Local Review: Jacob T. Skeen – Death, Thou Shalt Die
Local Music Reviews
Jacob T. Skeen
Death, Thou Shalt Die
Jacob T. Skeen = Black Sabbath + Stone Temple Pilots
If you are looking for darkened, heavy, riff-laden blues, look no further than multi-instrumentalist Jacob T. Skeen. The new album from the one-man wrecking crew, Death, Thou Shalt Die, is exciting, well-executed and rife with talented musicianship.
From the onset, Skeen’s vocals are haunting and crooning, though also dipped in the aesthetics of grunge and impossible to ignore. The opening track, “Elizabeth Felt Payne,” conjures some Layne Staley energy, which plays out even more through the second track, “When They Lay Me Down,” along with some stylish reverb. These two songs sound wound-up in one another and made for a great intro to the album.
While a lot of what is offered is straight forward, bluesy rock n’ roll, there are some expeditions which head to different spaces altogether. “Mourn with Those that Mourn” is an instrumental trip. There are ominous keys played beneath what sounds like an old-timey saw being bent further and further out of whack while tormented just right with a bow.

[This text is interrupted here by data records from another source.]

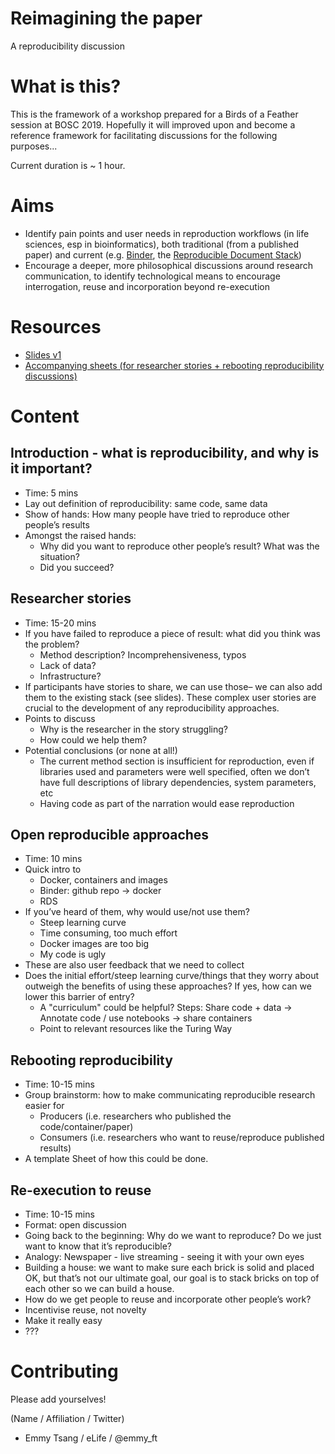 # Reimagining the paper
A reproducibility discussion

# What is this?
This is the framework of a workshop prepared for a Birds of a Feather session at BOSC 2019. Hopefully it will improved upon and become a reference framework for facilitating discussions for the following purposes...

Current duration is ~ 1 hour.

# Aims
* Identify pain points and user needs in reproduction workflows (in life sciences, esp in bioinformatics), both traditional (from a published paper) and current (e.g. [Binder](mybinder.org), the [Reproducible Document Stack](www.elifesci.org/reprodoc))
* Encourage a deeper, more philosophical discussions around research communication, to identify technological means to encourage interrogation, reuse and incorporation beyond re-execution

# Resources
* [Slides v1](https://bit.ly/bosc19-bof-slides)
* [Accompanying sheets (for researcher stories + rebooting reproducibility discussions)](https://bit.ly/bosc19-bof-sheets)

# Content
## Introduction - what is reproducibility, and why is it important?
* Time: 5 mins
* Lay out definition of reproducibility: same code, same data
* Show of hands: How many people have tried to reproduce other people’s results
* Amongst the raised hands: 
   * Why did you want to reproduce other people’s result? What was the situation?
   * Did you succeed?

## Researcher stories
* Time: 15-20 mins
* If you have failed to reproduce a piece of result: what did you think was the problem? 
   * Method description? Incomprehensiveness, typos
   * Lack of data?
   * Infrastructure?
* If participants have stories to share, we can use those– we can also add them to the existing stack (see slides). These complex user stories are crucial to the development of any reproducibility approaches. 
* Points to discuss
   * Why is the researcher in the story struggling?
   * How could we help them?
* Potential conclusions (or none at all!)
   * The current method section is insufficient for reproduction, even if libraries used and parameters were well specified, often we don’t have full descriptions of library dependencies, system parameters, etc
   * Having code as part of the narration would ease reproduction
   
## Open reproducible approaches
* Time: 10 mins
* Quick intro to 
   * Docker, containers and images
   * Binder: github repo -> docker
   * RDS
* If you’ve heard of them, why would use/not use them? 
   * Steep learning curve
   * Time consuming, too much effort
   * Docker images are too big
   * My code is ugly
* These are also user feedback that we need to collect
* Does the initial effort/steep learning curve/things that they worry about outweigh the benefits of using these approaches? If yes, how can we lower this barrier of entry?
   * A "curriculum" could be helpful? Steps: Share code + data -> Annotate code / use notebooks -> share containers
   * Point to relevant resources like the Turing Way

## Rebooting reproducibility
* Time: 10-15 mins
* Group brainstorm: how to make communicating reproducible research easier for
  * Producers (i.e. researchers who published the code/container/paper)
  * Consumers (i.e. researchers who want to reuse/reproduce published results)
* A template Sheet of how this could be done.

## Re-execution to reuse
* Time: 10-15 mins
* Format: open discussion
* Going back to the beginning: Why do we want to reproduce? Do we just want to know that it’s reproducible? 
* Analogy: Newspaper - live streaming - seeing it with your own eyes
* Building a house: we want to make sure each brick is solid and placed OK, but that’s not our ultimate goal, our goal is to stack bricks on top of each other so we can build a house. 
* How do we get people to reuse and incorporate other people’s work?
* Incentivise reuse, not novelty
* Make it really easy
* ???


# Contributing
Please add yourselves!

(Name / Affiliation / Twitter)
* Emmy Tsang / eLife / @emmy_ft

This track is also a perfect segue into the following song, “Desolate Home,” which sounds as though the vocals were recorded underwater—like the part from Tommy James’ “Crimson and Clover,” that you had to rewind when you first heard it, just to make sure your mind wasn’t up to no good.
There is a lot of familiarity on this album, and I feel that Skeen’s influences are similar to many of my own. It was very easy to let this play and really get into what was happening; it’s accessible, but not too obvious. The guy can straight-up play, too. As just one example, he absolutely shreds the guitar near the end of “Storehouse of Souls.”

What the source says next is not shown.